Assignment. Search the entries for lines with the string "genau" and say how many there are, giving only the number.

Dataset excerpts.
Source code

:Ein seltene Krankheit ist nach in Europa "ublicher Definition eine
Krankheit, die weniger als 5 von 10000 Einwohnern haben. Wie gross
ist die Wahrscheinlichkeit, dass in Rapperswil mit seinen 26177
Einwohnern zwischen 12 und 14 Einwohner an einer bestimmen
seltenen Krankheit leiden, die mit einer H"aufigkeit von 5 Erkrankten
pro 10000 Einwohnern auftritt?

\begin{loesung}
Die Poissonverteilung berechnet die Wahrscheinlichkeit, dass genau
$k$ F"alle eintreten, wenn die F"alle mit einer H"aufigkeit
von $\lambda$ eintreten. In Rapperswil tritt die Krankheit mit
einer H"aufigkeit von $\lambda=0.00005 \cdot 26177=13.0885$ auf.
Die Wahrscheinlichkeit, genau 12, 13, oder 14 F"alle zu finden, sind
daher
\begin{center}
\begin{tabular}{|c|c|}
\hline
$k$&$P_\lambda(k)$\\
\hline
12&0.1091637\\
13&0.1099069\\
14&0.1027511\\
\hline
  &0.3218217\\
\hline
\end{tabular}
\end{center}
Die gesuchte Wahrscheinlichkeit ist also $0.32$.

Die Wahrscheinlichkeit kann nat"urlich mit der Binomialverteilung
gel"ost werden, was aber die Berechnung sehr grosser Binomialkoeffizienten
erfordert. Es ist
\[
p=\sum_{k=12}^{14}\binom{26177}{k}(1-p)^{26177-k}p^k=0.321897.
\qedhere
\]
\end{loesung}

Task response. 2